What to work on
Scan the records for the line containing "reusable structure that". From there through the last line, write out each line exactly.

Material provided
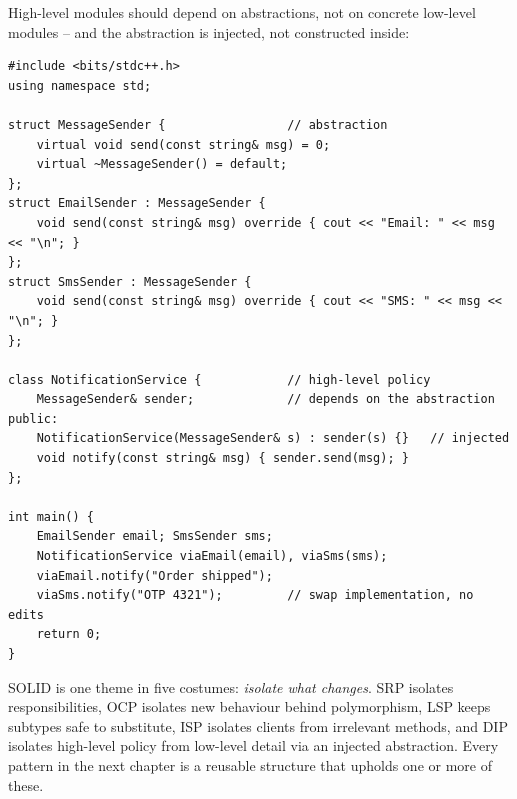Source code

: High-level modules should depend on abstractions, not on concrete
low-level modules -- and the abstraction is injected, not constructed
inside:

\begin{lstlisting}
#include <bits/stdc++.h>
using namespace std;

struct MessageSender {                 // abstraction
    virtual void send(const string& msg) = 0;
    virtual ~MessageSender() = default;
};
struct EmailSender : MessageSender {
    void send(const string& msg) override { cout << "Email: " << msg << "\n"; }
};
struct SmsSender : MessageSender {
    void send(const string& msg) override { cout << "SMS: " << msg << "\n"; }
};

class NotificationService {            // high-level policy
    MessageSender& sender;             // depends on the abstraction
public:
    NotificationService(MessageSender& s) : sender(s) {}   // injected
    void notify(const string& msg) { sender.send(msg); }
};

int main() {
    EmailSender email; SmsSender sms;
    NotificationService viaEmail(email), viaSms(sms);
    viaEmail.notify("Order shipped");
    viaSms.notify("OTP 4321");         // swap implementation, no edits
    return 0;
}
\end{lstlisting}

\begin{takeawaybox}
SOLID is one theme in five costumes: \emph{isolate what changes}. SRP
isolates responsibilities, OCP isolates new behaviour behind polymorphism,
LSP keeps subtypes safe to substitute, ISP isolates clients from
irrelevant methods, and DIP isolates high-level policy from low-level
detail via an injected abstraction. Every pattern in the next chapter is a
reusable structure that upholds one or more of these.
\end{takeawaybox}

Answer box
reusable structure that upholds one or more of these.
\end{takeawaybox}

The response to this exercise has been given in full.